SIOUX FALLS, S.D. (KELO) — Despite temperatures that climbed into the seventies Wednesday, remnants of the long, harsh winter stubbornly stick around in Sioux Falls. Most noticeably, the piles of snow at dump sites located around the city.

The snow pile south of the W.H. Lyon Fairgrounds could possibly still be around when crowds come to the fairgrounds to watch Fourth of July fireworks.

“Theoretically, we should be able to come out here on the 4th of July and have a snowball fight if we dig into the pile,” Street Maintenance Supervisor Daniel Whipple said.

This is the final resting place for massive amounts of snow that crews scooped off city streets over the winter. The street department estimates it once stood 100-feet high. Now it’s closer to seventy feet. We spotted a Christmas tree near the top of the pile. But that’s not the strangest relic from winter that’s emerged as the snow melts.

“We’ve found inlet lids, parking lot curbs, we’ve found a couple of water shut-offs. Whatever can fit in a blower in back of a truck, I’ve seen it,” equipment operator Ryan Soldatke said.

This big mound looks more like a pile of dirt than it does a pile of snow. That’s because city plows picked up a lot of debris making their way along the streets of Sioux Falls over the winter. And it’s that dark color that’s kind of slowing the evaporation process, even when temperatures are in the seventies.

“When it melts together, it forms kind of a little shell, it deflects the sun, so whenever there’s white spot, the sun hits it to melt it quicker and it hits that shell and it deflects that heat,” Soldatke said.

Filters near the snow pile will prevent that dirt and debris from making its way into the river.

“We have these things that are called horseshoe filters that actually filters out the materials before it gets down to the ditch and eventually to the river,” Whipple said.

Predictions vary within the street department as to just when all the snow will be gone.
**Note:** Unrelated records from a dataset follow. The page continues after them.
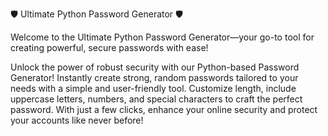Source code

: 
🛡️ Ultimate Python Password Generator 🛡️
<p>
 Welcome to the Ultimate Python Password Generator—your go-to tool for creating powerful, secure passwords with ease!
 
 Unlock the power of robust security with our Python-based Password Generator! Instantly create strong, random passwords tailored to your needs with a simple and user-friendly tool. Customize length, include uppercase letters, numbers, and special characters to craft the perfect password. With just a few clicks, enhance your online security and protect your accounts like never before!
</p>
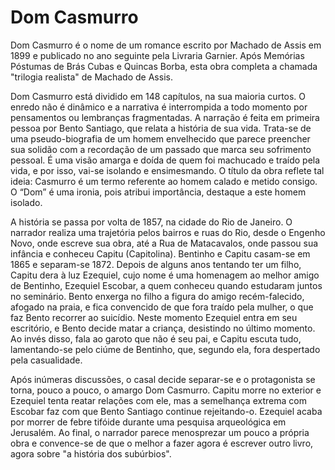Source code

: # Dom Casmurro

Dom Casmurro é o nome de um romance escrito por Machado de Assis em 1899 e publicado no ano seguinte pela Livraria Garnier. Após Memórias Póstumas de Brás Cubas e Quincas Borba, esta obra completa a chamada "trilogia realista" de Machado de Assis.

Dom Casmurro está dividido em 148 capítulos, na sua maioria curtos. O enredo não é dinâmico e a narrativa é interrompida a todo momento por pensamentos ou lembranças fragmentadas. A narração é feita em primeira pessoa por Bento Santiago, que relata a história de sua vida. Trata-se de uma pseudo-biografia de um homem envelhecido que parece preencher sua solidão com a recordação de um passado que marca seu sofrimento pessoal. É uma visão amarga e doída de quem foi machucado e traído pela vida, e por isso, vai-se isolando e ensimesmando. O título da obra reflete tal ideia: Casmurro é um termo referente ao homem calado e metido consigo. O “Dom” é uma ironia, pois atribui importância, destaque a este homem isolado.

A história se passa por volta de 1857, na cidade do Rio de Janeiro. O narrador realiza uma trajetória pelos bairros e ruas do Rio, desde o Engenho Novo, onde escreve sua obra, até a Rua de Matacavalos, onde passou sua infância e conheceu Capitu (Capitolina). Bentinho e Capitu casam-se em 1865 e separam-se 1872. Depois de alguns anos tentando ter um filho, Capitu dera à luz Ezequiel, cujo nome é uma homenagem ao melhor amigo de Bentinho, Ezequiel Escobar, a quem conheceu quando estudaram juntos no seminário. Bento enxerga no filho a figura do amigo recém-falecido, afogado na praia, e fica convencido de que fora traído pela mulher, o que faz Bento recorrer ao suicídio. Neste momento Ezequiel entra em seu escritório, e Bento decide matar a criança, desistindo no último momento. Ao invés disso, fala ao garoto que não é seu pai, e Capitu escuta tudo, lamentando-se pelo ciúme de Bentinho, que, segundo ela, fora despertado pela casualidade.

Após inúmeras discussões, o casal decide separar-se e o protagonista se torna, pouco a pouco, o amargo Dom Casmurro. Capitu morre no exterior e Ezequiel tenta reatar relações com ele, mas a semelhança extrema com Escobar faz com que Bento Santiago continue rejeitando-o. Ezequiel acaba por morrer de febre tifóide durante uma pesquisa arqueológica em Jerusalém. Ao final, o narrador parece menosprezar um pouco a própria obra e convence-se de que o melhor a fazer agora é escrever outro livro, agora sobre "a história dos subúrbios".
Some say July, others August; still others think September! Regardless of who’s right, the towering pile has more than a snowball’s chance of sticking around for most of the summer.

Sioux Falls had eight sites around the city to drop off snow. That’s about twice as many as a typical winter.

The street department expects this weekend’s forecast of rain should also help with the snowmelt.